Fortunately, TaskPaper offers another feature that will help you manage this problem: its simple single-file, plain-text data format. With TaskPaper, you can spread your to-do lists across multiple files, and have them open them concurrently. This is largely its reason for being, and what sets it apart from the heavier duty task management apps like OmniFocus. The benefit of this single text file is that you can easily move it and rename it, enabling you to shift everything aside and declare to-do list bankruptcy.

Before and after

I’ve just done this myself, moving my Things.taskpaper file to Archive 2010.taskpaper. Bam: instant clean slate. Create a brand new Things file in its place, copy across a select few important tasks, and you’re ready to go. You can even keep your archived to-do lists in your synced SimpleText folder, so they remain accessible for reference on your iPhone as well as your Mac (There’s nothing wrong with a security blanket if it doesn’t get in the way).

There’s much benefit to keeping your to-do list short. It helps you focus on the tasks that matter and actually achieve them.

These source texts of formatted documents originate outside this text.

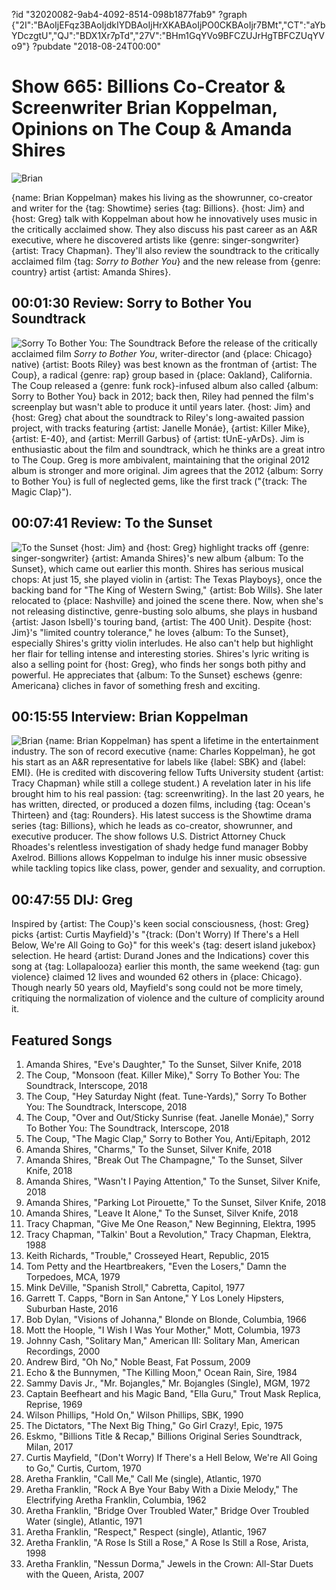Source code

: ?id "32020082-9ab4-4092-8514-098b1877fab9"
?graph {"2I":"BAoIjEFqz3BAoIjdkIYDBAoIjHrXKABAoIjPO0CKBAoIjr7BMt","CT":"aYbYDczgtU","QJ":"BDX1Xr7pTd","27V":"BHm1GqYVo9BFCZUJrHgTBFCZUqYVo9"}
?pubdate "2018-08-24T00:00"
# Show 665: Billions Co-Creator & Screenwriter Brian Koppelman, Opinions on The Coup & Amanda Shires

![Brian](https://static.soundopinions.org/images/2018/brian_koppelman.png)

{name: Brian Koppelman} makes his living as the showrunner, co-creator and writer for the {tag: Showtime} series {tag: Billions}. {host: Jim} and {host: Greg} talk with Koppelman about how he innovatively uses music in the critically acclaimed show. They also discuss his past career as an A&R executive, where he discovered artists like {genre: singer-songwriter} {artist: Tracy Chapman}. They'll also review the soundtrack to the critically acclaimed film {tag: *Sorry to Bother You*} and the new release from {genre: country} artist {artist: Amanda Shires}.

## 00:01:30 Review: Sorry to Bother You Soundtrack
![Sorry To Bother You: The Soundtrack](https://static.soundopinions.org/assets/665/2I0.jpg)
Before the release of the critically acclaimed film *Sorry to Bother You*, writer-director (and {place: Chicago} native) {artist: Boots Riley} was best known as the frontman of {artist: The Coup}, a radical {genre: rap} group based in {place: Oakland}, California. The Coup released a {genre: funk rock}-infused album also called {album: Sorry to Bother You} back in 2012; back then, Riley had penned the film's screenplay but wasn't able to produce it until years later. {host: Jim} and {host: Greg} chat about the soundtrack to Riley's long-awaited passion project, with tracks featuring {artist: Janelle Monáe}, {artist: Killer Mike}, {artist: E-40}, and {artist: Merrill Garbus} of {artist: tUnE-yArDs}. Jim is enthusiastic about the film and soundtrack, which he thinks are a great intro to The Coup. Greg is more ambivalent, maintaining that the original 2012 album is stronger and more original. Jim agrees that the 2012 {album: Sorry to Bother You} is full of neglected gems, like the first track ("{track: The Magic Clap}").

## 00:07:41 Review: To the Sunset
![To the Sunset](https://static.soundopinions.org/assets/665/CT0.jpg)
{host: Jim} and {host: Greg} highlight tracks off {genre: singer-songwriter} {artist: Amanda Shires}'s new album {album: To the Sunset}, which came out earlier this month. Shires has serious musical chops: At just 15, she played violin in {artist: The Texas Playboys}, once the backing band for "The King of Western Swing," {artist: Bob Wills}. She later relocated to {place: Nashville} and joined the scene there. Now, when she's not releasing distinctive, genre-busting solo albums, she plays in husband {artist: Jason Isbell}'s touring band, {artist: The 400 Unit}. Despite {host: Jim}'s "limited country tolerance," he loves {album: To the Sunset}, especially Shires's gritty violin interludes. He also can't help but highlight her flair for telling intense and interesting stories. Shires's lyric writing is also a selling point for {host: Greg}, who finds her songs both pithy and powerful. He appreciates that {album: To the Sunset} eschews {genre: Americana} cliches in favor of something fresh and exciting. 

## 00:15:55 Interview: Brian Koppelman
![Brian](https://static.soundopinions.org/assets/665/QJ0.jpg)
{name: Brian Koppelman} has spent a lifetime in the entertainment industry. The son of record executive {name: Charles Koppelman}, he got his start as an A&R representative for labels like {label: SBK} and {label: EMI}. (He is credited with discovering fellow Tufts University student {artist: Tracy Chapman} while still a college student.) A revelation later in his life brought him to his real passion: {tag: screenwriting}. In the last 20 years, he has written, directed, or produced a dozen films, including {tag: Ocean's Thirteen} and {tag: Rounders}. His latest success is the Showtime drama series {tag: Billions}, which he leads as co-creator, showrunner, and executive producer. The show follows U.S. District Attorney Chuck Rhoades's relentless investigation of shady hedge fund manager Bobby Axelrod. Billions allows Koppelman to indulge his inner music obsessive while tackling topics like class, power, gender and sexuality, and corruption.

## 00:47:55 DIJ: Greg

Inspired by {artist: The Coup}'s keen social consciousness, {host: Greg} picks {artist: Curtis Mayfield}'s "{track: (Don't Worry) If There's a Hell Below, We're All Going to Go}" for this week's {tag: desert island jukebox} selection. He heard {artist: Durand Jones and the Indications} cover this song at {tag: Lollapalooza} earlier this month, the same weekend {tag: gun violence} claimed 12 lives and wounded 62 others in {place: Chicago}. Though nearly 50 years old, Mayfield's song could not be more timely, critiquing the normalization of violence and the culture of complicity around it.

## Featured Songs
1. Amanda Shires, "Eve's Daughter," To the Sunset, Silver Knife, 2018
1. The Coup, "Monsoon (feat. Killer Mike)," Sorry To Bother You: The Soundtrack, Interscope, 2018
1. The Coup, "Hey Saturday Night (feat. Tune-Yards)," Sorry To Bother You: The Soundtrack, Interscope, 2018
1. The Coup, "Over and Out/Sticky Sunrise (feat. Janelle Monáe)," Sorry To Bother You: The Soundtrack, Interscope, 2018
1. The Coup, "The Magic Clap," Sorry to Bother You, Anti/Epitaph, 2012
1. Amanda Shires, "Charms," To the Sunset, Silver Knife, 2018
1. Amanda Shires, "Break Out The Champagne," To the Sunset, Silver Knife, 2018
1. Amanda Shires, "Wasn't I Paying Attention," To the Sunset, Silver Knife, 2018
1. Amanda Shires, "Parking Lot Pirouette," To the Sunset, Silver Knife, 2018
1. Amanda Shires, "Leave It Alone," To the Sunset, Silver Knife, 2018
1. Tracy Chapman, "Give Me One Reason," New Beginning, Elektra, 1995
1. Tracy Chapman, "Talkin' Bout a Revolution," Tracy Chapman, Elektra, 1988
1. Keith Richards, "Trouble," Crosseyed Heart, Republic, 2015
1. Tom Petty and the Heartbreakers, "Even the Losers," Damn the Torpedoes, MCA, 1979
1. Mink DeVille, "Spanish Stroll," Cabretta, Capitol, 1977
1. Garrett T. Capps, "Born in San Antone," Y Los Lonely Hipsters, Suburban Haste, 2016
1. Bob Dylan, "Visions of Johanna," Blonde on Blonde, Columbia, 1966
1. Mott the Hoople, "I Wish I Was Your Mother," Mott, Columbia, 1973
1. Johnny Cash, "Solitary Man," American III: Solitary Man, American Recordings, 2000
1. Andrew Bird, "Oh No," Noble Beast, Fat Possum, 2009
1. Echo & the Bunnymen, "The Killing Moon," Ocean Rain, Sire, 1984
1. Sammy Davis Jr., "Mr. Bojangles," Mr. Bojangles (Single), MGM, 1972
1. Captain Beefheart and his Magic Band, "Ella Guru," Trout Mask Replica, Reprise, 1969
1. Wilson Phillips, "Hold On," Wilson Phillips, SBK, 1990
1. The Dictators, "The Next Big Thing," Go Girl Crazy!, Epic, 1975
1. Eskmo, "Billions Title & Recap," Billions Original Series Soundtrack, Milan, 2017
1. Curtis Mayfield, "(Don't Worry) If There's a Hell Below, We're All Going to Go," Curtis, Curtom, 1970
1. Aretha Franklin, "Call Me," Call Me (single), Atlantic, 1970
1. Aretha Franklin, "Rock A Bye Your Baby With a Dixie Melody," The Electrifying Aretha Franklin, Columbia, 1962
1. Aretha Franklin, "Bridge Over Troubled Water," Bridge Over Troubled Water (single), Atlantic, 1971
1. Aretha Franklin, "Respect," Respect (single), Atlantic, 1967
1. Aretha Franklin, "A Rose Is Still a Rose," A Rose Is Still a Rose, Arista, 1998
1. Aretha Franklin, "Nessun Dorma," Jewels in the Crown: All-Star Duets with the Queen, Arista, 2007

TaskPaper helps you balance these two by allowing you to contain and group your items by project and tags.[1] Sometimes, though, it helps to have the less important stuff completely out of the way. Declaring to-do list bankruptcy is a simple, pain-free way to get started on this path. It’s helping me to keep on top of the important things, and with publishing this post, I’ll have one less item in the list. Now, onto the next thing!

[1] Another way would be to use a completely separate file for the “Someday” or “Maybe” tasks. A little more friction, but cleaner separation.